Our obtained results finding the GG genotype at the PRL locus more prevalent than the AG and AA genotypes in RS cattle, and the higher frequency of the G allele compared to the A allele in both investigated breeds were also confirmed in Holstein Friesian cattle, crossbred Angus-based cows, and Iranian Holstein [10,16,25], although none of those studies found a lack of the AA genotype in the investigated populations and such a large range of variation in terms of genotype frequencies as we found in the RS cattle population.

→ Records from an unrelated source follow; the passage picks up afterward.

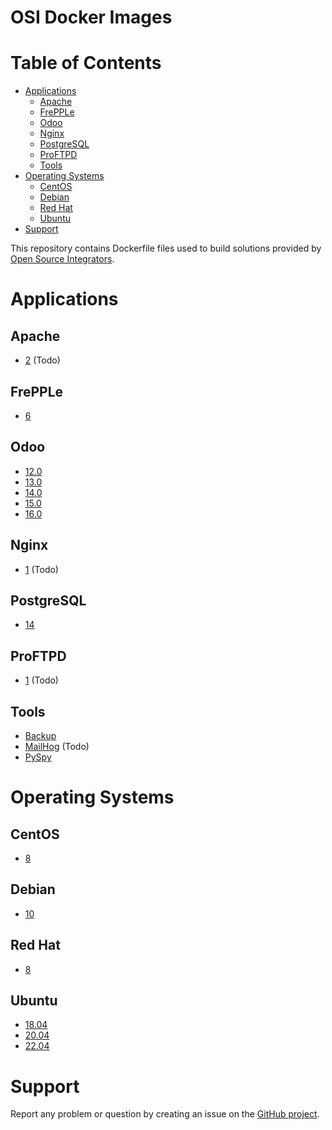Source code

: # OSI Docker Images

# Table of Contents
* [Applications](https://github.com/ursais/docker#Applications)
  * [Apache](https://github.com/ursais/docker#Apache)
  * [FrePPLe](https://github.com/ursais/docker#FrePPLe)
  * [Odoo](https://github.com/ursais/docker#Odoo)
  * [Nginx](https://github.com/ursais/docker#Nginx)
  * [PostgreSQL](https://github.com/ursais/docker#PostgreSQL)
  * [ProFTPD](https://github.com/ursais/docker#ProFTPD)
  * [Tools](https://github.com/ursais/docker#Tools)
* [Operating Systems](https://github.com/ursais/docker#Operating-Systems)
  * [CentOS](https://github.com/ursais/docker#CentOS)
  * [Debian](https://github.com/ursais/docker#Debian)
  * [Red Hat](https://github.com/ursais/docker#Red-Hat)
  * [Ubuntu](https://github.com/ursais/docker#Ubuntu)
* [Support](https://github.com/ursais/docker#Support)

This repository contains Dockerfile files used to build solutions provided by
[Open Source Integrators](https://www.opensourceintegrators.com).


# Applications

## Apache

* [2](https://github.com/ursais/docker/blob/master/apache/2/Dockerfile) (Todo)

## FrePPLe

* [6](https://github.com/ursais/docker/blob/master/frepple/6/Dockerfile)

## Odoo

* [12.0](https://github.com/ursais/docker/blob/master/odoo/12.0/Dockerfile)
* [13.0](https://github.com/ursais/docker/blob/master/odoo/13.0/Dockerfile)
* [14.0](https://github.com/ursais/docker/blob/master/odoo/14.0/Dockerfile)
* [15.0](https://github.com/ursais/docker/blob/master/odoo/15.0/Dockerfile)
* [16.0](https://github.com/ursais/docker/blob/master/odoo/16.0/Dockerfile)

## Nginx

* [1](https://github.com/ursais/docker/blob/master/nginx/1/Dockerfile) (Todo)

## PostgreSQL

* [14](https://github.com/ursais/docker/blob/master/postgresql/Dockerfile)

## ProFTPD

* [1](https://github.com/ursais/docker/blob/master/proftpd/1/Dockerfile) (Todo)

## Tools

* [Backup](https://github.com/ursais/docker/blob/master/backup/Dockerfile)
* [MailHog](https://github.com/ursais/docker/blob/master/mailhog/Dockerfile) (Todo)
* [PySpy]((https://github.com/ursais/docker/blob/master/pyspy/Dockerfile))

# Operating Systems

## CentOS

* [8](https://github.com/ursais/docker/blob/master/centos/8/Dockerfile)

## Debian

* [10](https://github.com/ursais/docker/blob/master/debian/10/Dockerfile)

## Red Hat

* [8](https://github.com/ursais/docker/blob/master/redhat/8/Dockerfile)

## Ubuntu

* [18.04](https://github.com/ursais/docker/blob/master/ubuntu/18.04/Dockerfile)
* [20.04](https://github.com/ursais/docker/blob/master/ubuntu/20.04/Dockerfile)
* [22.04](https://github.com/ursais/docker/blob/master/ubuntu/22.04/Dockerfile)

# Support

Report any problem or question by creating an issue on the
[GitHub project](https://github.com/ursais/docker/issues).
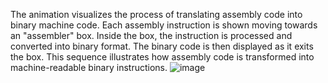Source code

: 
The animation visualizes the process of translating assembly code into binary machine code. Each assembly instruction is shown moving towards an "assembler" box. Inside the box, the instruction is processed and converted into binary format. The binary code is then displayed as it exits the box. This sequence illustrates how assembly code is transformed into machine-readable binary instructions.
![image](https://github.com/user-attachments/assets/d8e8b6e2-2255-4021-a16e-a2ae50976989)

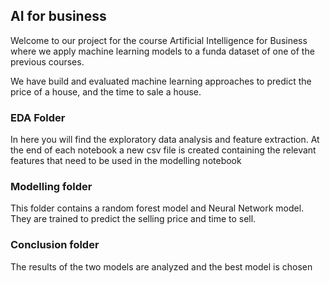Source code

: ## AI for business 

Welcome to our project for the course Artificial Intelligence for Business where we apply machine learning models to a funda dataset of one of the previous courses.

We have build and evaluated machine learning approaches to predict the price of a house,  and the time to sale a house.





### EDA Folder

In here you will find the exploratory data analysis and feature extraction. At the end of each notebook a new csv file is created containing the relevant features that need to be used in the modelling notebook





### Modelling folder

This folder contains a random forest model and Neural Network model. They are trained to predict the selling price and time to sell.





### Conclusion folder

The results of the two models are analyzed and the best model is chosen

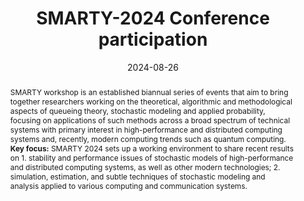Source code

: ---
title: SMARTY-2024 Conference participation

event: The Fourth International Workshop on Stochastic Modeling and Applied Research of Technology (SMARTY 2024)
event_url: http://smarty24.karelia.website/#

location: Karelian Research Center of RAS
address:
  street: 11, Pushkinskaya Str.
  city: Petrozavodsk
  region: Karelia Republic 
  postcode: '185000'
  country: Russia

summary: Participated in an international conference with a report on the results of my research.
abstract: SMARTY workshop is an established biannual series of events that aim to bring together researchers working on the theoretical, algorithmic and methodological aspects of queueing theory, stochastic modeling and applied probability, focusing on applications of such methods across a broad spectrum of technical systems with primary interest in high-performance and distributed computing systems and, recently, modern computing trends such as quantum computing. **Key focus:** SMARTY 2024 sets up a working environment to share recent results on 1. stability and performance issues of stochastic models of high-performance and distributed computing systems, as well as other modern technologies; 2. simulation, estimation, and subtle techniques of stochastic modeling and analysis applied to various computing and communication systems.

# Talk start and end times.
#   End time can optionally be hidden by prefixing the line with `#`.
date: '2024-08-26'
date_end: '2024-08-30'
all_day: true

# Schedule page publish date (NOT talk date).
publishDate: '2017-01-01T00:00:00Z'

authors:
  - admin

tags: []

# Is this a featured talk? (true/false)
featured: false

image:
  filename: 'smarty-2024.jpg'
  caption: 'SMARTY-2024 presentation instance'
  focal_point: Right

design:
  # Default section spacing
  spacing: "6rem"
  background:
        color: black
        image:
          # Add your image background to `assets/media/`.
          filename: abstract-splashed-watercolor-textured-background.svg
          filters:
            brightness: 1.0
          size: cover
          position: center
          parallax: false

#links:
#  - icon: twitter
#    icon_pack: fab
#    name: Follow
#    url: https://twitter.com/georgecushen
#url_code: 'https://github.com'
#url_pdf: ''
#url_slides: 'https://slideshare.net'
#url_video: 'https://youtube.com'

# Markdown Slides (optional).
#   Associate this talk with Markdown slides.
#   Simply enter your slide deck's filename without extension.
#   E.g. `slides = "example-slides"` references `content/slides/example-slides.md`.
#   Otherwise, set `slides = ""`.
slides: ""

# Projects (optional).
#   Associate this post with one or more of your projects.
#   Simply enter your project's folder or file name without extension.
#   E.g. `projects = ["internal-project"]` references `content/project/deep-learning/index.md`.
#   Otherwise, set `projects = []`.
#projects:
#  - example


#{{% callout note %}}
#Click on the **Slides** button above to view the built-in slides feature.
#{{% /callout %}}

#Slides can be added in a few ways:

#- **Create** slides using Hugo Blox Builder's [_Slides_](https://docs.hugoblox.com/reference/content-types/) feature and link using `slides` parameter in the front matter of the talk file
#- **Upload** an existing slide deck to `static/` and link using `url_slides` parameter in the front matter of the talk file
#- **Embed** your slides (e.g. Google Slides) or presentation video on this page using [shortcodes](https://docs.hugoblox.com/reference/markdown/).

#Further event details, including [page elements](https://docs.hugoblox.com/reference/markdown/) such as image galleries, can be added to the body of this page.
---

The results obtained in our work suggest that the polymorphism at the PRL locus has an effect on fat and protein percentages in the milk of analyzed RB cows, and not in RS cows. Statistical analyses showed that the AA genotype for PRL determines a significantly higher fat and protein percentage in milk. In our study, no significant differences (p > 0.05) were observed between the PRL genotypes and milk yield or fat and protein yield expressed as kilograms (p > 0.05). In previous studies, the PRL polymorphism was associated with higher milk yield [18,26]. However, these results can also be assigned to the number of investigated animals (n = 51), which was relatively small, and may reduce the statistical power of the association analysis. The analysis performed with respect to the milk protein content (%) highlights two aspects. On one hand, the strong and negative correlation between milk yield and its protein content is evident, a situation found in both studied breeds. On the other hand, the analysis performed highlights the reduced ability of the genotype to influence the protein content.

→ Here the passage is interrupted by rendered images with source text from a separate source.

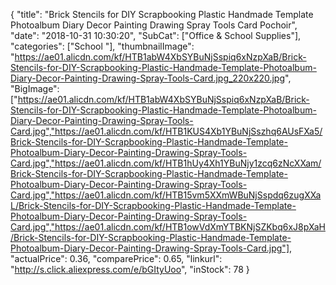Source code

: {
	"title": "Brick Stencils for DIY Scrapbooking Plastic Handmade Template Photoalbum Diary Decor Painting Drawing Spray Tools Card Pochoir",
	"date": "2018-10-31 10:30:20",
	"SubCat": ["Office & School Supplies"],
	"categories": ["School "],
	"thumbnailImage": "https://ae01.alicdn.com/kf/HTB1abW4XbSYBuNjSspiq6xNzpXaB/Brick-Stencils-for-DIY-Scrapbooking-Plastic-Handmade-Template-Photoalbum-Diary-Decor-Painting-Drawing-Spray-Tools-Card.jpg_220x220.jpg",
	"BigImage": ["https://ae01.alicdn.com/kf/HTB1abW4XbSYBuNjSspiq6xNzpXaB/Brick-Stencils-for-DIY-Scrapbooking-Plastic-Handmade-Template-Photoalbum-Diary-Decor-Painting-Drawing-Spray-Tools-Card.jpg","https://ae01.alicdn.com/kf/HTB1KUS4Xb1YBuNjSszhq6AUsFXa5/Brick-Stencils-for-DIY-Scrapbooking-Plastic-Handmade-Template-Photoalbum-Diary-Decor-Painting-Drawing-Spray-Tools-Card.jpg","https://ae01.alicdn.com/kf/HTB1hUy4Xh1YBuNjy1zcq6zNcXXam/Brick-Stencils-for-DIY-Scrapbooking-Plastic-Handmade-Template-Photoalbum-Diary-Decor-Painting-Drawing-Spray-Tools-Card.jpg","https://ae01.alicdn.com/kf/HTB15vm5XXmWBuNjSspdq6zugXXaL/Brick-Stencils-for-DIY-Scrapbooking-Plastic-Handmade-Template-Photoalbum-Diary-Decor-Painting-Drawing-Spray-Tools-Card.jpg","https://ae01.alicdn.com/kf/HTB1owVdXmYTBKNjSZKbq6xJ8pXaH/Brick-Stencils-for-DIY-Scrapbooking-Plastic-Handmade-Template-Photoalbum-Diary-Decor-Painting-Drawing-Spray-Tools-Card.jpg"],
	"actualPrice": 0.36,
	"comparePrice": 0.65,
	"linkurl": "http://s.click.aliexpress.com/e/bGItyUoo",
	"inStock": 78
}
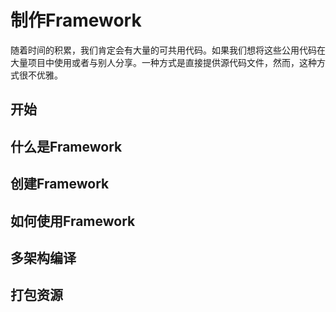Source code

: # 制作Framework

随着时间的积累，我们肯定会有大量的可共用代码。如果我们想将这些公用代码在大量项目中使用或者与别人分享。一种方式是直接提供源代码文件，然而，这种方式很不优雅。
## 开始


## 什么是Framework


## 创建Framework

## 如何使用Framework

## 多架构编译

## 打包资源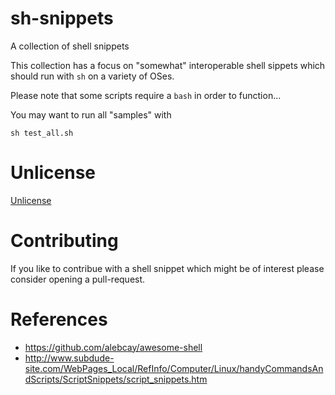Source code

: # sh-snippets

A collection of shell snippets

This collection has a focus on "somewhat" interoperable shell sippets which should run with `sh` on a variety of OSes.

Please note that some scripts require a `bash` in order to function...

You may want to run all "samples" with 

    sh test_all.sh

# Unlicense

[Unlicense](https://unlicense.org)

# Contributing

If you like to contribue with a shell snippet which might be of interest please consider opening a pull-request.

# References

- https://github.com/alebcay/awesome-shell
- http://www.subdude-site.com/WebPages_Local/RefInfo/Computer/Linux/handyCommandsAndScripts/ScriptSnippets/script_snippets.htm
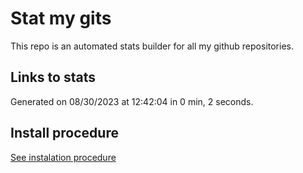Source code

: # Stat my gits

This repo is an automated stats builder for all my github repositories.

## Links to stats


Generated on 08/30/2023 at 12:42:04 in 0 min, 2 seconds.

## Install procedure

[See instalation procedure](./src/install.md)
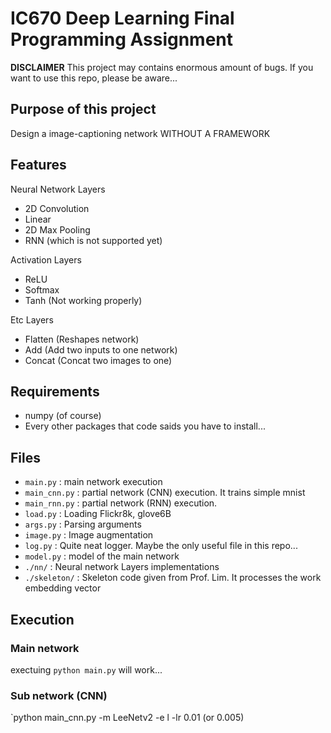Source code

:# IC670 Deep Learning Final Programming Assignment

**DISCLAIMER**
This project may contains enormous amount of bugs. If you want to use this repo, please be aware...

## Purpose of this project
Design a image-captioning network WITHOUT A FRAMEWORK

## Features
Neural Network Layers
 - 2D Convolution
 - Linear
 - 2D Max Pooling
 - RNN (which is not supported yet)

Activation Layers
 - ReLU
 - Softmax
 - Tanh (Not working properly)

Etc Layers
 - Flatten (Reshapes network)
 - Add (Add two inputs to one network)
 - Concat (Concat two images to one)

## Requirements
 - numpy (of course)
 - Every other packages that code saids you have to install...

## Files
 - `main.py` : main network execution
 - `main_cnn.py` : partial network (CNN) execution. It trains simple mnist
 - `main_rnn.py` : partial network (RNN) execution.
 - `load.py` : Loading Flickr8k, glove6B
 - `args.py` : Parsing arguments
 - `image.py` : Image augmentation
 - `log.py` : Quite neat logger. Maybe the only useful file in this repo...
 - `model.py` : model of the main network
 - `./nn/` : Neural network Layers implementations
 - `./skeleton/` : Skeleton code given from Prof. Lim. It processes the work embedding vector

## Execution
### Main network
exectuing `python main.py` will work...

### Sub network (CNN)
`python main_cnn.py -m LeeNetv2 -e l -lr 0.01 (or 0.005)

Investigating the same polymorphism in exon 4 of the PRL gene, Lü et al. [9] failed to demonstrate any association with milk performance traits in Chinese Holstein cattle, although other reports reviewed by the authors showed an association of the AG genotype in black and white cows with the highest milk yield, and of the GG genotype with the highest fat content. These results matched those found by us only in the case of the AG genotype associated with the highest milk yield in the RB breed. Moreover, the results obtained by Thuy et al. [16] highlighted no significant differences between the cows of different genotypes, where cows with the PP genotype (i.e., the GG genotype in our study) produced more milk compared to those with PC (AG) and CC (AA) genotypes. In a cited study by Meyer et al. [25], the homozygous GG cows were reported with more fat content, and the heterozygous (AG) cows had increased milk yield, results which correspond only with those obtained by us in the case of the superiority of the AG genotype for milk production in RB cattle.

5. Conclusions

In this study, we investigated a polymorphism within exon 4 of the bovine PRL gene (rs211032652 SNP, c.396G>A) and assessed the genotype influence on milk production and chemical composition in the RS and RB cows. The results obtained revealed that the most frequent genotypes in the RS and RB populations were GG (0.9218) and AG (0.4909), respectively. These findings agree with several previous researches on PRL polymorphism with respect to the allele and genotype frequencies. According to the statistical analysis, AA genotypes may have an influence on milk fat and protein percent (p < 0.05) among RB cattle. This work contributes to the literature with possible application in Romanian cattle breeding, where such types of studies need to be further developed. In conclusion, these results revealed the suitability of the rs211032652 SNP in the PRL gene for potential use in dairy cattle breeding as genetic marker for the milk quality management of Romanian Spotted and Romanian Brown cattle.